-- Activity --
Once you reach the line with "Let $\alpha$ be" below, copy each line exactly, stopping after the line with "the continuity equation.", and skip any pictures.

-- Information --
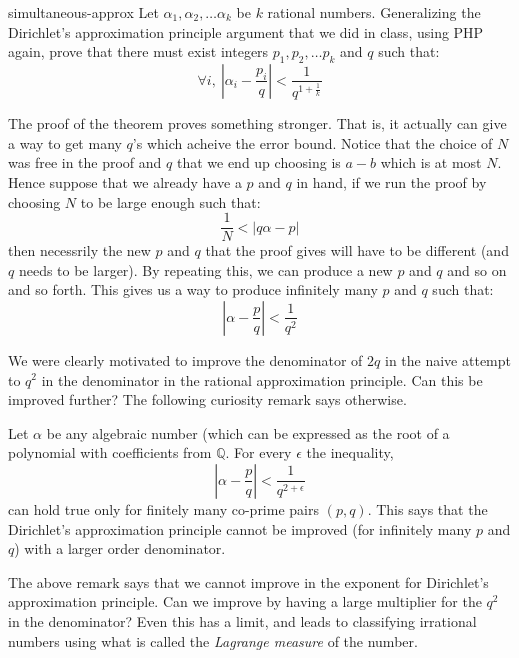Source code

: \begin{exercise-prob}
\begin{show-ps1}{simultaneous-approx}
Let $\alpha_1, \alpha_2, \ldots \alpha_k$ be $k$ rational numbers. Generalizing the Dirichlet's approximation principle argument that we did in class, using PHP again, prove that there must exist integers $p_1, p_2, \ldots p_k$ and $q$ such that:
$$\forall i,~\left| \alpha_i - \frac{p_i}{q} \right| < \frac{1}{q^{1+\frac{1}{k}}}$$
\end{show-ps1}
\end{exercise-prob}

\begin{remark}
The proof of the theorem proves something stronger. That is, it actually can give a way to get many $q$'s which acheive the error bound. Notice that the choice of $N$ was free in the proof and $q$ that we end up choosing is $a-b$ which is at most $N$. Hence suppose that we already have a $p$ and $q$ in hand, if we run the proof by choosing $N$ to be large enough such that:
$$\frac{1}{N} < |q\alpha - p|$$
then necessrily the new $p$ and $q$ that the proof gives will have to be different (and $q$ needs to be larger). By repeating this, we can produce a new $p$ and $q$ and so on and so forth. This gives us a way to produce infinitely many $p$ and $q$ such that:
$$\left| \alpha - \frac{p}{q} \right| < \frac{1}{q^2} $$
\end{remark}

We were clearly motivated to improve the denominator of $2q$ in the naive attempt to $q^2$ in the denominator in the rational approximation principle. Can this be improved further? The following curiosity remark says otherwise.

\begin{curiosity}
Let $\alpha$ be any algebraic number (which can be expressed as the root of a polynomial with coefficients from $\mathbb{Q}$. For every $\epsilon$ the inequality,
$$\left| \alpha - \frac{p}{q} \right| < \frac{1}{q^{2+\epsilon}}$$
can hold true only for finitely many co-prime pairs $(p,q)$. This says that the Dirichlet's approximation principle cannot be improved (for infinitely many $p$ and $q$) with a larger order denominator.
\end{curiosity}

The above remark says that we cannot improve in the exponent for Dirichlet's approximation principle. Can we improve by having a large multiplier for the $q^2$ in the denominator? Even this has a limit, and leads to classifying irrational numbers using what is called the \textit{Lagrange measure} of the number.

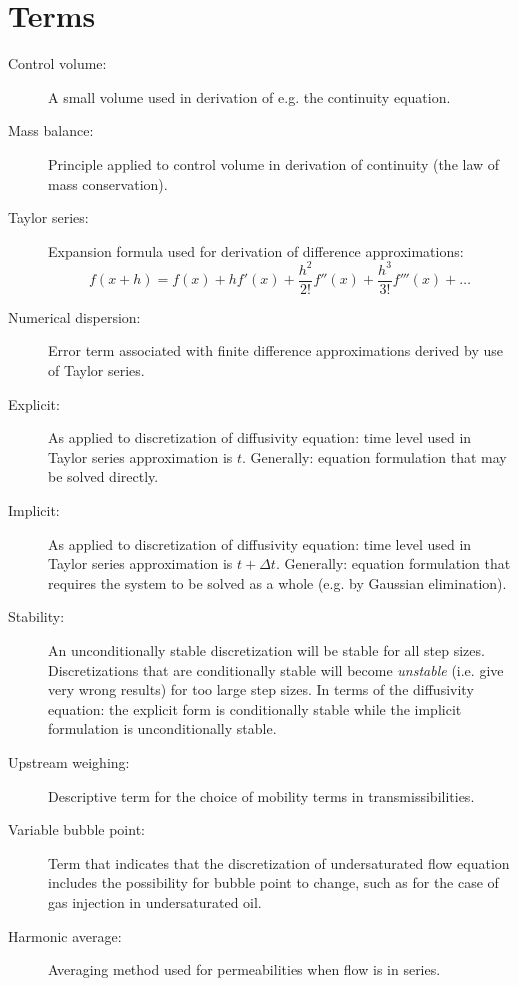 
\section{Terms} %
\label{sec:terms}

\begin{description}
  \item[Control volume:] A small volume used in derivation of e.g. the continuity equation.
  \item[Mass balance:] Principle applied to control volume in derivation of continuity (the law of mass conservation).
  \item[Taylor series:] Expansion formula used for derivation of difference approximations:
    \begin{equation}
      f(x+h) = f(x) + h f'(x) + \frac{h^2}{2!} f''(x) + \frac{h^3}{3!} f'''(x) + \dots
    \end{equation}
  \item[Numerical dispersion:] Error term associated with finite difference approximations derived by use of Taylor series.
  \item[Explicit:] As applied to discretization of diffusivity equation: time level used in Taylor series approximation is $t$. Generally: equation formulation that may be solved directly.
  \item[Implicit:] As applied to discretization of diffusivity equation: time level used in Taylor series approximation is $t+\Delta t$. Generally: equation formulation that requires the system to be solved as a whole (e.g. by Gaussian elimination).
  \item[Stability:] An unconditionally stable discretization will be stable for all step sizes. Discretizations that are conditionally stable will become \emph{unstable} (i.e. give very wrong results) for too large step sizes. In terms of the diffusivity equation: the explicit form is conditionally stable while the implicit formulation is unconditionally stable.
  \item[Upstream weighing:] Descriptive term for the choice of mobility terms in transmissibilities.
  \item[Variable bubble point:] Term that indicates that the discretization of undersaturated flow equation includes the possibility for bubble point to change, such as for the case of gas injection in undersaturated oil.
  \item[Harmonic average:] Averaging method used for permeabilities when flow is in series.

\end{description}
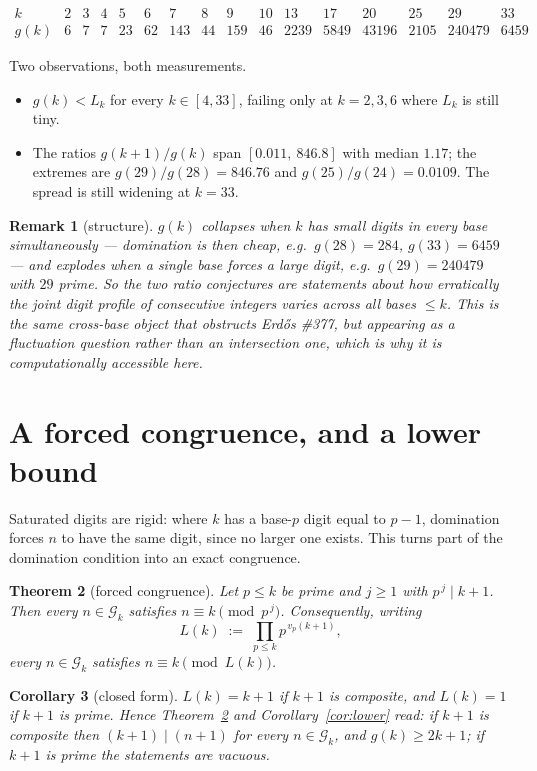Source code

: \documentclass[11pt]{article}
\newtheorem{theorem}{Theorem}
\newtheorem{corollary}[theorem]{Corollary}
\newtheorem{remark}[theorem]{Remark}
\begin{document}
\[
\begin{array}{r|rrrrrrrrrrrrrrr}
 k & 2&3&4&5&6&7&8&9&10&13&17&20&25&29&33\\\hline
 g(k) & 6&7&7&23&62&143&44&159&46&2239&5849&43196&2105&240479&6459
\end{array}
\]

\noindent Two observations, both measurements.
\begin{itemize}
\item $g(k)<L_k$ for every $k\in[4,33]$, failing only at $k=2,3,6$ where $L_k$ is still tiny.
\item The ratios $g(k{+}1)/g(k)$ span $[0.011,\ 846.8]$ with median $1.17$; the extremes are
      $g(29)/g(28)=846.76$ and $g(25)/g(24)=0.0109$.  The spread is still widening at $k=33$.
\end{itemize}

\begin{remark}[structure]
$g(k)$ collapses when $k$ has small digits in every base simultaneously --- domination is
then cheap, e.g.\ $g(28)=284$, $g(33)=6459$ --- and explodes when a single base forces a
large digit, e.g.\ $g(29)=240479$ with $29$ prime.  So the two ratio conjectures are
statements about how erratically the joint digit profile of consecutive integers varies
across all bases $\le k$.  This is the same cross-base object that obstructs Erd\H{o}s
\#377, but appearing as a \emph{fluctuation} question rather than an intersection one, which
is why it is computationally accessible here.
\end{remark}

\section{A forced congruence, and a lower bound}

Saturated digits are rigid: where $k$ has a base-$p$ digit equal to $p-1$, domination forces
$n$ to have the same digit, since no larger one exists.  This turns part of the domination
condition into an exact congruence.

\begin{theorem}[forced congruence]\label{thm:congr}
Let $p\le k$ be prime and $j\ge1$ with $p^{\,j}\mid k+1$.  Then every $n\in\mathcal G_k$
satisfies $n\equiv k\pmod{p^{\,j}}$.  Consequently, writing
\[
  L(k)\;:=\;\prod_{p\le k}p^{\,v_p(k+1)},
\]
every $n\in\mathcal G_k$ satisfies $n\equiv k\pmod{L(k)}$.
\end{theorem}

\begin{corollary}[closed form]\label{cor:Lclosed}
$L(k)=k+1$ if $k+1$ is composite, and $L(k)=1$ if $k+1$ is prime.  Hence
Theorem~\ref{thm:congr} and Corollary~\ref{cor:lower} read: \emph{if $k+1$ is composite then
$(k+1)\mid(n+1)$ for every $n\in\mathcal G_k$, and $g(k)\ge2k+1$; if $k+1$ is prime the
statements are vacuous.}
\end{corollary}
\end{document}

==

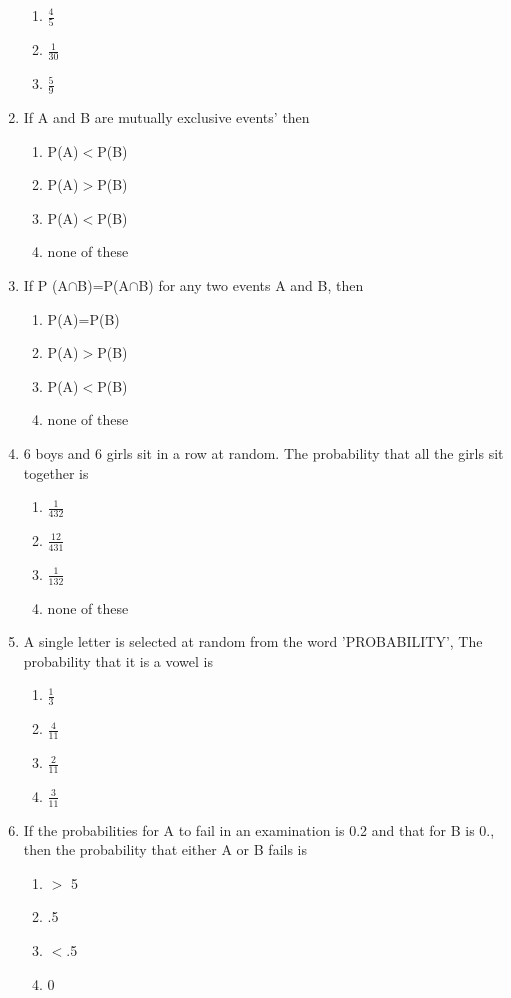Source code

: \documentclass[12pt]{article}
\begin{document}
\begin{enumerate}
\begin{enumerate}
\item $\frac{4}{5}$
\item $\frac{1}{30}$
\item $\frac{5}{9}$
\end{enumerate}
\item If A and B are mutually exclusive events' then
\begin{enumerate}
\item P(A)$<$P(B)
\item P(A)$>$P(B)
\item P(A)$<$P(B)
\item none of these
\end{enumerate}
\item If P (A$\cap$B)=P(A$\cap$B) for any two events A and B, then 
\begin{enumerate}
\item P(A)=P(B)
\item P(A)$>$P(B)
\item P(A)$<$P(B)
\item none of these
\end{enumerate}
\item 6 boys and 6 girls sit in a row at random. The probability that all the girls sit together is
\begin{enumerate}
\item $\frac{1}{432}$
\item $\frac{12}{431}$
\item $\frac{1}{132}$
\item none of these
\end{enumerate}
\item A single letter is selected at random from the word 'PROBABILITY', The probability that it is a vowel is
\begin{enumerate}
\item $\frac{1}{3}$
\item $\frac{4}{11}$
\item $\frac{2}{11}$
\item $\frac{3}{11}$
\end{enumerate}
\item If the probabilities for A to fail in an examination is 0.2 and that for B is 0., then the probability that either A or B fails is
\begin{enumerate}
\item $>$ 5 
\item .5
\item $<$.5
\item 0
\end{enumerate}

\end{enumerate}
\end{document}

---

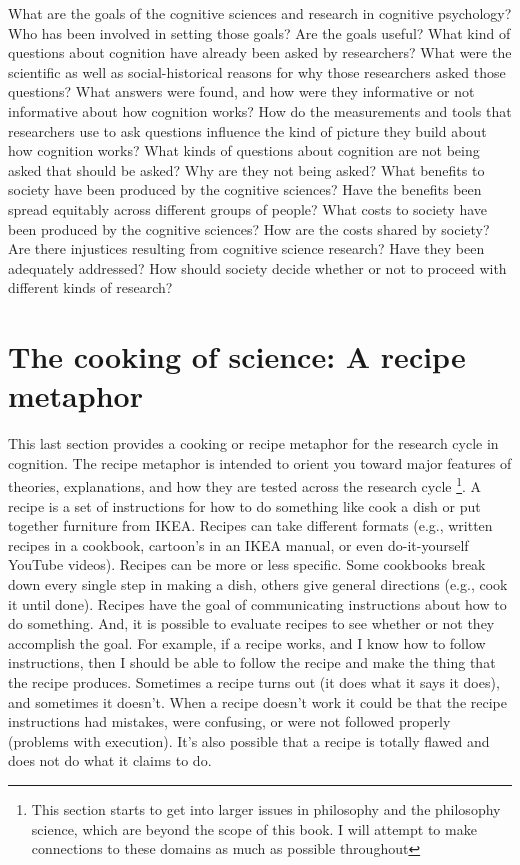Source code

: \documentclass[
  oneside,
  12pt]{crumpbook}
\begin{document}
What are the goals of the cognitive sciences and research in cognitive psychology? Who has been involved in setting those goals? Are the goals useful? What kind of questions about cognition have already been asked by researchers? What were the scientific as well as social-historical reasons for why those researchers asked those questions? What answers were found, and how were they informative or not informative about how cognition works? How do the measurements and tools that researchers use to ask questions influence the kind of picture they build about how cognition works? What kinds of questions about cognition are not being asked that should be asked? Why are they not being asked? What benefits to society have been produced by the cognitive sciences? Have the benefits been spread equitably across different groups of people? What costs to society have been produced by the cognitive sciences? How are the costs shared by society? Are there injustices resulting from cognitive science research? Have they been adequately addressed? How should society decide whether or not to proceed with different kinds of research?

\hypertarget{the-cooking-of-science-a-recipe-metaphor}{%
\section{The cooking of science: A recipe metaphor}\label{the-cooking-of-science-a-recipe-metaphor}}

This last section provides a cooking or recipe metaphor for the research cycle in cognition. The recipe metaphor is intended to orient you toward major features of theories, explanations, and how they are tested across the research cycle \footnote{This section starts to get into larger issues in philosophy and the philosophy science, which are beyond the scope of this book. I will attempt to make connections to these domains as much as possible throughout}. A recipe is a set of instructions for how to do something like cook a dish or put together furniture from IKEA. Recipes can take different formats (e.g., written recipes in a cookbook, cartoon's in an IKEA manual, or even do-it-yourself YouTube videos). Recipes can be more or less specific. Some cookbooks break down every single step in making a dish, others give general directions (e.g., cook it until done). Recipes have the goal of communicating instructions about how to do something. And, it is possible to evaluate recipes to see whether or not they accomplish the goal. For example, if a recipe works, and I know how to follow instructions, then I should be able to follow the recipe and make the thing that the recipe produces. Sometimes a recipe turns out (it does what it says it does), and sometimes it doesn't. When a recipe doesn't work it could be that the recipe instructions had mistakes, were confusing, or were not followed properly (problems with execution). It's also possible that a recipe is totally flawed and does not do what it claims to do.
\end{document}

-- Answer space --
Let $\alpha$ be any algebraic number (which can be expressed as the root of a polynomial with coefficients from $\mathbb{Q}$. For every $\epsilon$ the inequality,
$$\left| \alpha - \frac{p}{q} \right| < \frac{1}{q^{2+\epsilon}}$$
can hold true only for finitely many co-prime pairs $(p,q)$. This says that the Dirichlet's approximation principle cannot be improved (for infinitely many $p$ and $q$) with a larger order denominator.
\end{curiosity}

The above remark says that we cannot improve in the exponent for Dirichlet's approximation principle. Can we improve by having a large multiplier for the $q^2$ in the denominator? Even this has a limit, and leads to classifying irrational numbers using what is called the \textit{Lagrange measure} of the number.

\section{Terms} %
\label{sec:terms}

\begin{description}
  \item[Control volume:] A small volume used in derivation of e.g. the continuity equation.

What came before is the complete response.